*Task prompt*. Going down the listing below, print exactly each line from the one with "### Using a" up to and including the one with "To run tests using", and skip the rest.

*Supplied information*.
○ ○ ○

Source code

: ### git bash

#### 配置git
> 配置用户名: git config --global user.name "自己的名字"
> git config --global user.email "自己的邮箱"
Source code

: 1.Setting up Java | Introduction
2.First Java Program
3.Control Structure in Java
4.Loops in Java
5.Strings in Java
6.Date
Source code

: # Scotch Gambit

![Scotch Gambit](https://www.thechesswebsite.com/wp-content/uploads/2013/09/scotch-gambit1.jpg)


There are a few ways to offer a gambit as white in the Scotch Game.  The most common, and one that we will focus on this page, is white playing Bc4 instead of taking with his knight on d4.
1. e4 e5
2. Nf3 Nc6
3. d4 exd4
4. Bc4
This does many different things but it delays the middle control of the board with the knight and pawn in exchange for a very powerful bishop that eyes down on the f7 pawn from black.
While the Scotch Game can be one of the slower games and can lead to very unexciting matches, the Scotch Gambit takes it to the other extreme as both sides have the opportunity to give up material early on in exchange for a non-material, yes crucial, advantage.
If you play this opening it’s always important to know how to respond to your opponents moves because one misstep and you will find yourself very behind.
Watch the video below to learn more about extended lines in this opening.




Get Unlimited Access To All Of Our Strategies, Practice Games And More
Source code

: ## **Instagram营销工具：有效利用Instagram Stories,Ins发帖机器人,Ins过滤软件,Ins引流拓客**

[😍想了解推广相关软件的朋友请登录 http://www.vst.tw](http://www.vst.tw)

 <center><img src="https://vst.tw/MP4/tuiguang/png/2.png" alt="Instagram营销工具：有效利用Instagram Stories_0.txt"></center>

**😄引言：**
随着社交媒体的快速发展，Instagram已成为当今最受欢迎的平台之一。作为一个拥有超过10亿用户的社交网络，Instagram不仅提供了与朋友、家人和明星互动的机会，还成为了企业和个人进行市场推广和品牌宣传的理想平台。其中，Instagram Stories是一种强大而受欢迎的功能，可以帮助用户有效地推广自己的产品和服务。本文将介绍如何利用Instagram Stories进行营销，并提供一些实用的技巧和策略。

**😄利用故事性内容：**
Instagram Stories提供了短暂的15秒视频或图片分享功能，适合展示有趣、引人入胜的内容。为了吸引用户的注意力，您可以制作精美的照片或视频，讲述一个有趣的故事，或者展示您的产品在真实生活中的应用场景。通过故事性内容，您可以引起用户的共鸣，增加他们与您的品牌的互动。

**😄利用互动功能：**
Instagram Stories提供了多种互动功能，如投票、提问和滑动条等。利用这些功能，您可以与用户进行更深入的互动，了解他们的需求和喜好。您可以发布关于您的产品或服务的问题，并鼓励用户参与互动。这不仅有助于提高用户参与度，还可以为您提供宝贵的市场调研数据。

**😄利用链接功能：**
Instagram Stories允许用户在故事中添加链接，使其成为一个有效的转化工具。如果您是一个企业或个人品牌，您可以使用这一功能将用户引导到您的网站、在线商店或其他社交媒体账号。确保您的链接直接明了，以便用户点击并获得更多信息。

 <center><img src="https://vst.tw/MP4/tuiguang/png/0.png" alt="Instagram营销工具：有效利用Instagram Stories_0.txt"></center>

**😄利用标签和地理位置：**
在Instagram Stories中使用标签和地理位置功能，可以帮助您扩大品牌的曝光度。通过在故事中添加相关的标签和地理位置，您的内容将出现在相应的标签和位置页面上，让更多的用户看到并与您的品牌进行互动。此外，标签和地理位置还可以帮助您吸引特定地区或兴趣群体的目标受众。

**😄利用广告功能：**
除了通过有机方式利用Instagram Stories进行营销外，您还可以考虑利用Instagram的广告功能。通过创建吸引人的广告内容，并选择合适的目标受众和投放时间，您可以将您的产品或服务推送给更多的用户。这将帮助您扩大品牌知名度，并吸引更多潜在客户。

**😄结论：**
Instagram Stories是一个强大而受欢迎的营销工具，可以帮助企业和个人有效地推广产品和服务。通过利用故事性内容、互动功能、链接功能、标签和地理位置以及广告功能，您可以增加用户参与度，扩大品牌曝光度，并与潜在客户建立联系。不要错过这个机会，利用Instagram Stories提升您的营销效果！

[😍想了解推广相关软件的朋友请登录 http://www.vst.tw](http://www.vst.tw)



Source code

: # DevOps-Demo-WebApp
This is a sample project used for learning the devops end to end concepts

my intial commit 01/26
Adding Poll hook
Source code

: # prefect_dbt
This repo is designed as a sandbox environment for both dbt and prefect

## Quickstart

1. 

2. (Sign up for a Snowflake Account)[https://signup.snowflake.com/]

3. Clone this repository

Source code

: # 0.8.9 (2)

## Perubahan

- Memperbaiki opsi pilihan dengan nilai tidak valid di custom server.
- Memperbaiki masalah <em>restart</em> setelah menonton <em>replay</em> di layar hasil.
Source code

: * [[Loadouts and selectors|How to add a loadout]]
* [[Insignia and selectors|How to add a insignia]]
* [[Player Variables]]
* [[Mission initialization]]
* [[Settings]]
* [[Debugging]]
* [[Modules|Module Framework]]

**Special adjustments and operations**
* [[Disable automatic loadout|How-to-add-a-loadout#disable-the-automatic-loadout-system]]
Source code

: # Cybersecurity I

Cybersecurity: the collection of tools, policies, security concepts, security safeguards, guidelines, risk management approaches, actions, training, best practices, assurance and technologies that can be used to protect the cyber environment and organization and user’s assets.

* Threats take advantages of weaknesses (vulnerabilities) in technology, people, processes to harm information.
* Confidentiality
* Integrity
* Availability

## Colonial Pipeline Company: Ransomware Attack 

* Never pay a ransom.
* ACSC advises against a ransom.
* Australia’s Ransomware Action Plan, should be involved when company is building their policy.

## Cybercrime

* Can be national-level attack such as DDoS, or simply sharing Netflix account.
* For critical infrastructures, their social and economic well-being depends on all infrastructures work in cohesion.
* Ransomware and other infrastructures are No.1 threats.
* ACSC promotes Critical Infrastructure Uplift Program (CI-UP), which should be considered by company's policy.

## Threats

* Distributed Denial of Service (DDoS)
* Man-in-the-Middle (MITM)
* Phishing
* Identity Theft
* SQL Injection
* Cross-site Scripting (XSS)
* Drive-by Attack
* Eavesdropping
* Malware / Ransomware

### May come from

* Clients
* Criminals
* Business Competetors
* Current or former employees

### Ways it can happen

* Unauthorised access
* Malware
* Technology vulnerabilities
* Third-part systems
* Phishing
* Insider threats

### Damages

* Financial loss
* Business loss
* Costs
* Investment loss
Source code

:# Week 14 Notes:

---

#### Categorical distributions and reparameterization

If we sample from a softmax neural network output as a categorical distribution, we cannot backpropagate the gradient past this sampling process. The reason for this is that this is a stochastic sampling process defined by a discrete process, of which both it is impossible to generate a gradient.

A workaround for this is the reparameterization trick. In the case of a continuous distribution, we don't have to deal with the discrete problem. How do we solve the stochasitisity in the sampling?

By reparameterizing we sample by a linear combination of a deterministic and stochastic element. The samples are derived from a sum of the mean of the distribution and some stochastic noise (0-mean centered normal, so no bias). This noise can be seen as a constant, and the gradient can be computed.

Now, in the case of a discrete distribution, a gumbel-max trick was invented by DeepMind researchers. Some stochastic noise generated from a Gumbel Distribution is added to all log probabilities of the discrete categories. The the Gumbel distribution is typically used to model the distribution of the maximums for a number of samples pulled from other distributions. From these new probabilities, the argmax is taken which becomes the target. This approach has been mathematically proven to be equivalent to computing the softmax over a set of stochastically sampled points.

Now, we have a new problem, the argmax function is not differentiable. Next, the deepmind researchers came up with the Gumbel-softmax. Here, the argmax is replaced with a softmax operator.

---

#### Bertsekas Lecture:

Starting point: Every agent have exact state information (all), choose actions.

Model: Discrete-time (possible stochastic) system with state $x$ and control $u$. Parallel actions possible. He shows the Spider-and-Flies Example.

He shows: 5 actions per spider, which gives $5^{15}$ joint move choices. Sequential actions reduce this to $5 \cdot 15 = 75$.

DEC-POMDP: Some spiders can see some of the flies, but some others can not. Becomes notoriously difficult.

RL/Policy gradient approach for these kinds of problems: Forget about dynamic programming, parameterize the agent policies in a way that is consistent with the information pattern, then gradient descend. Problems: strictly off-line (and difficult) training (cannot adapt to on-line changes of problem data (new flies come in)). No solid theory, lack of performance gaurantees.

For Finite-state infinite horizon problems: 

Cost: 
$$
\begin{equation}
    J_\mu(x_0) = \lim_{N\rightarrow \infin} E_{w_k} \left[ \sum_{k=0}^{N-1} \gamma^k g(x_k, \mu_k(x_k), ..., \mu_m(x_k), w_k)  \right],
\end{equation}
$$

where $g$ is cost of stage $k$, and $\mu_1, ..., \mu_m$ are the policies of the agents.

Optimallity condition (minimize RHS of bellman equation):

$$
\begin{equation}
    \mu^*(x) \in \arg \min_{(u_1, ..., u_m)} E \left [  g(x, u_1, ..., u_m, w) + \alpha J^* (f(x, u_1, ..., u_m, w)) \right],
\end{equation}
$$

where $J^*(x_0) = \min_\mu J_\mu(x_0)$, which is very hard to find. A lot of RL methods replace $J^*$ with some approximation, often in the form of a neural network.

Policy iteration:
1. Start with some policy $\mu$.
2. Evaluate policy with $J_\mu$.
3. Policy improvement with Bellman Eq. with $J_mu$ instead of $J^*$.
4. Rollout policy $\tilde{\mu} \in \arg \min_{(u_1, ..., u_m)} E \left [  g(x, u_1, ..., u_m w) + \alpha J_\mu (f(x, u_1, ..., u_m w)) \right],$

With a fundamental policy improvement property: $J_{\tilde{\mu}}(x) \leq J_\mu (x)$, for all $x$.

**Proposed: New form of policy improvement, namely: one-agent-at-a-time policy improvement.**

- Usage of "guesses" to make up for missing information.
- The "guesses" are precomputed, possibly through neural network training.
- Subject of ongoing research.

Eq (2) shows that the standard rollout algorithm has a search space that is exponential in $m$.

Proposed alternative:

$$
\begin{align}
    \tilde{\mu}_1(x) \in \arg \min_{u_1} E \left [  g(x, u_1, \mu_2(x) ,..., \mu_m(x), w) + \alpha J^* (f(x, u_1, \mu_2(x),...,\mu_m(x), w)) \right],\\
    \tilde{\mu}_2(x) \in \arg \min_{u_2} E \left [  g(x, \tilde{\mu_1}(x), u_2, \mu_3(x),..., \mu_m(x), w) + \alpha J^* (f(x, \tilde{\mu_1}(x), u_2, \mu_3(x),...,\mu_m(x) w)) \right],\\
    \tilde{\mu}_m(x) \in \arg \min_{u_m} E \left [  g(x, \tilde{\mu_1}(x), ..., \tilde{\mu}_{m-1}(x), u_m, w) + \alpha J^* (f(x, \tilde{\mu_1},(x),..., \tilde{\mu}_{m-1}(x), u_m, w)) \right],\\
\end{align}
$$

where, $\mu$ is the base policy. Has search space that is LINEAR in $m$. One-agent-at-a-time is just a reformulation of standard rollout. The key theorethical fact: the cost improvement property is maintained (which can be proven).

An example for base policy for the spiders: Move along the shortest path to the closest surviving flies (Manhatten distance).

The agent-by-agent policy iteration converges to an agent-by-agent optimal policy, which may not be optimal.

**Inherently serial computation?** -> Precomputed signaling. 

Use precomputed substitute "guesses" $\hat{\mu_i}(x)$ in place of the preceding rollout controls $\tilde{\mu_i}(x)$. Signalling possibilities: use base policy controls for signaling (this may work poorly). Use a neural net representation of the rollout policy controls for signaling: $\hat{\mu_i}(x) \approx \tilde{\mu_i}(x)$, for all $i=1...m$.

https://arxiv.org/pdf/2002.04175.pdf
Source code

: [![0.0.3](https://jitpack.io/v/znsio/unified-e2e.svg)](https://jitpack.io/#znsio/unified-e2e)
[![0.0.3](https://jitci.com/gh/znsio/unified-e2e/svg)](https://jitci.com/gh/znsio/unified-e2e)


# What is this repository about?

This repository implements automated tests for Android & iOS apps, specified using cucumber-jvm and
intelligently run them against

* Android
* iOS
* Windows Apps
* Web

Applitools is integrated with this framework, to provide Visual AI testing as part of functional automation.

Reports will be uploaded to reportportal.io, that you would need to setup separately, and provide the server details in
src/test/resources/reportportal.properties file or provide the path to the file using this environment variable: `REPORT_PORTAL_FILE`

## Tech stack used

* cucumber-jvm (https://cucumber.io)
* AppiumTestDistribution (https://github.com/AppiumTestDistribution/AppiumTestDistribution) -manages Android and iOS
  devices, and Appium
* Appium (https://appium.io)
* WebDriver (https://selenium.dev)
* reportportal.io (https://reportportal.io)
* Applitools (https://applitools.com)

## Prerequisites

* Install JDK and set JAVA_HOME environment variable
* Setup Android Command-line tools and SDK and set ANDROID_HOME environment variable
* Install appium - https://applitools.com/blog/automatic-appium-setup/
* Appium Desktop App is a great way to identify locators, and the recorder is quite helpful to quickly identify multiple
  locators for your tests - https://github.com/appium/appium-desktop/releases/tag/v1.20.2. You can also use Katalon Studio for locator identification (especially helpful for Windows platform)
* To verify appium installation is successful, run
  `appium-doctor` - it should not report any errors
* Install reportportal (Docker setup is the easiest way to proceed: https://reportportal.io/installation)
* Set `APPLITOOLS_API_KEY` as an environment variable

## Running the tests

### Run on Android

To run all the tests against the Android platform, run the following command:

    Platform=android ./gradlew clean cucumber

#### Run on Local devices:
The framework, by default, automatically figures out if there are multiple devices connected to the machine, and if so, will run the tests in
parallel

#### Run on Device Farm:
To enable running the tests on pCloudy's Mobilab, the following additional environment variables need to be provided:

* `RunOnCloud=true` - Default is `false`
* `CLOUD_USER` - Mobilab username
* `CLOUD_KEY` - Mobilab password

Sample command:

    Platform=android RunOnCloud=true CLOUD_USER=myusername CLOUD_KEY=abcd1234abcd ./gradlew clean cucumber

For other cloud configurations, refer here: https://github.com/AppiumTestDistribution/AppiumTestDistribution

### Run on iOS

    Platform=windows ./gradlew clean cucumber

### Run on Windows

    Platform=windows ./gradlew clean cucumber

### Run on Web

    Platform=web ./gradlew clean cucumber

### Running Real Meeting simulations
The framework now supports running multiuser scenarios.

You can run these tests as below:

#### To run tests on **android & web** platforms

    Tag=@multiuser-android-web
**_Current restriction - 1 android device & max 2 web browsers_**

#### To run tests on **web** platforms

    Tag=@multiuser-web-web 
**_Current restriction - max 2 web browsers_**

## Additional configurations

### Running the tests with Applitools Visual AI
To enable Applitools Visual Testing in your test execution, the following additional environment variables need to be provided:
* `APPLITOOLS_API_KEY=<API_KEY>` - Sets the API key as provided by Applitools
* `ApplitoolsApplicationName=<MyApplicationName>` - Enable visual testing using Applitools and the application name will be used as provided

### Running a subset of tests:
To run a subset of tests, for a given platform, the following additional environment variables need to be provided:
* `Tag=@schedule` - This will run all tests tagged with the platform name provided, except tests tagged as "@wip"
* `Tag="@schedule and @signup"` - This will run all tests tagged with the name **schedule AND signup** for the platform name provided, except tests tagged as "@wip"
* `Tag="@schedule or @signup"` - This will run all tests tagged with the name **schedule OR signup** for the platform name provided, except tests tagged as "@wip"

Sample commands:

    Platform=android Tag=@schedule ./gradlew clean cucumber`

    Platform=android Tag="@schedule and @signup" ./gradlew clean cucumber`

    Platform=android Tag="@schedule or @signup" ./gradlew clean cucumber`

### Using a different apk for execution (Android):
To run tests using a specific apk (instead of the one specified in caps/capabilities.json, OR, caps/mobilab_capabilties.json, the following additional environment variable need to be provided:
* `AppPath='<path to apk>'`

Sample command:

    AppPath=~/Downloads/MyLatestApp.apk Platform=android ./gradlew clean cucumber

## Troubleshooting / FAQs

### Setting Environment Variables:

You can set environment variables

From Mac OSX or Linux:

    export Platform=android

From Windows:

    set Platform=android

○ ○ ○

*Worked solution*.
### Using a different apk for execution (Android):
To run tests using a specific apk (instead of the one specified in caps/capabilities.json, OR, caps/mobilab_capabilties.json, the following additional environment variable need to be provided:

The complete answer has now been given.